**Exercise objective**
Nothing should differ between your answer and the records.

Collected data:
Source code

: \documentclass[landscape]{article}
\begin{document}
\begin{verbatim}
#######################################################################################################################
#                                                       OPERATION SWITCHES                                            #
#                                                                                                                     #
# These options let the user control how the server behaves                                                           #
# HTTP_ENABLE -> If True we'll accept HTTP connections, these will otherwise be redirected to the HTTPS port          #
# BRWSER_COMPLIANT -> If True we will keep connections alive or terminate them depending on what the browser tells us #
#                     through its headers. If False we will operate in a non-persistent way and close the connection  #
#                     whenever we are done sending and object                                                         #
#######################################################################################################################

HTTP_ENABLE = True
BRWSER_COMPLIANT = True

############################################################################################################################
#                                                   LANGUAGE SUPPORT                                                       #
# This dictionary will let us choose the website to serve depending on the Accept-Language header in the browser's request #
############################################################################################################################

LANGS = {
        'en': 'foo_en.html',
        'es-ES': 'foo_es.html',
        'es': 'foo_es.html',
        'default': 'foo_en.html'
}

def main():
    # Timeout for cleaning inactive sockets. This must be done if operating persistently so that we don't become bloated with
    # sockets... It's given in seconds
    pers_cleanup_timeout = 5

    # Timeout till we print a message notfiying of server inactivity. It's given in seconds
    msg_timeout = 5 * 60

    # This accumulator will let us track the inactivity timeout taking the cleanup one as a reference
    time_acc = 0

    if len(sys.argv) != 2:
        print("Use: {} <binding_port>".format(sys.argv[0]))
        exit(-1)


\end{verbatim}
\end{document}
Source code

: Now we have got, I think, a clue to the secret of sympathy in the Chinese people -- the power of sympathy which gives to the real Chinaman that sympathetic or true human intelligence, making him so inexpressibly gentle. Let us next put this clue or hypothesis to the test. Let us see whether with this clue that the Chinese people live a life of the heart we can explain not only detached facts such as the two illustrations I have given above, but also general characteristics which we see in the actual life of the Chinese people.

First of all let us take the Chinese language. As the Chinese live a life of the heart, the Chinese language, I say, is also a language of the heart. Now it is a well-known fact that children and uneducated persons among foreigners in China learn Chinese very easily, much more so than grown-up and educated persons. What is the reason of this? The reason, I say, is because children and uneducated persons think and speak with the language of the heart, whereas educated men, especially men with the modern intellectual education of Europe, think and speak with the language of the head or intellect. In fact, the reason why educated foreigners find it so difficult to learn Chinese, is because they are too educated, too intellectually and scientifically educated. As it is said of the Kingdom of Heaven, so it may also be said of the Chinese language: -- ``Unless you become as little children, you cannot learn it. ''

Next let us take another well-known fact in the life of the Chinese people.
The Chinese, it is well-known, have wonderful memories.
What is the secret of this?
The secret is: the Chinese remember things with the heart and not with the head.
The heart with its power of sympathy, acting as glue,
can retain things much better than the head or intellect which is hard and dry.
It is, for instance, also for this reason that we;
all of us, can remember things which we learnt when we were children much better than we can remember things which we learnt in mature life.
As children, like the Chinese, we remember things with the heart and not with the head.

**Exercise response**
Source code

: \documentclass[landscape]{article}
\begin{document}
\begin{verbatim}
#######################################################################################################################
#                                                       OPERATION SWITCHES                                            #
#                                                                                                                     #
# These options let the user control how the server behaves                                                           #
# HTTP_ENABLE -> If True we'll accept HTTP connections, these will otherwise be redirected to the HTTPS port          #
# BRWSER_COMPLIANT -> If True we will keep connections alive or terminate them depending on what the browser tells us #
#                     through its headers. If False we will operate in a non-persistent way and close the connection  #
#                     whenever we are done sending and object                                                         #
#######################################################################################################################

HTTP_ENABLE = True
BRWSER_COMPLIANT = True

############################################################################################################################
#                                                   LANGUAGE SUPPORT                                                       #
# This dictionary will let us choose the website to serve depending on the Accept-Language header in the browser's request #
############################################################################################################################

LANGS = {
        'en': 'foo_en.html',
        'es-ES': 'foo_es.html',
        'es': 'foo_es.html',
        'default': 'foo_en.html'
}

def main():
    # Timeout for cleaning inactive sockets. This must be done if operating persistently so that we don't become bloated with
    # sockets... It's given in seconds
    pers_cleanup_timeout = 5

    # Timeout till we print a message notfiying of server inactivity. It's given in seconds
    msg_timeout = 5 * 60

    # This accumulator will let us track the inactivity timeout taking the cleanup one as a reference
    time_acc = 0

    if len(sys.argv) != 2:
        print("Use: {} <binding_port>".format(sys.argv[0]))
        exit(-1)


\end{verbatim}
\end{document}
Source code

: Now we have got, I think, a clue to the secret of sympathy in the Chinese people -- the power of sympathy which gives to the real Chinaman that sympathetic or true human intelligence, making him so inexpressibly gentle. Let us next put this clue or hypothesis to the test. Let us see whether with this clue that the Chinese people live a life of the heart we can explain not only detached facts such as the two illustrations I have given above, but also general characteristics which we see in the actual life of the Chinese people.

First of all let us take the Chinese language. As the Chinese live a life of the heart, the Chinese language, I say, is also a language of the heart. Now it is a well-known fact that children and uneducated persons among foreigners in China learn Chinese very easily, much more so than grown-up and educated persons. What is the reason of this? The reason, I say, is because children and uneducated persons think and speak with the language of the heart, whereas educated men, especially men with the modern intellectual education of Europe, think and speak with the language of the head or intellect. In fact, the reason why educated foreigners find it so difficult to learn Chinese, is because they are too educated, too intellectually and scientifically educated. As it is said of the Kingdom of Heaven, so it may also be said of the Chinese language: -- ``Unless you become as little children, you cannot learn it. ''

Next let us take another well-known fact in the life of the Chinese people.
The Chinese, it is well-known, have wonderful memories.
What is the secret of this?
The secret is: the Chinese remember things with the heart and not with the head.
The heart with its power of sympathy, acting as glue,
can retain things much better than the head or intellect which is hard and dry.
It is, for instance, also for this reason that we;
all of us, can remember things which we learnt when we were children much better than we can remember things which we learnt in mature life.
As children, like the Chinese, we remember things with the heart and not with the head.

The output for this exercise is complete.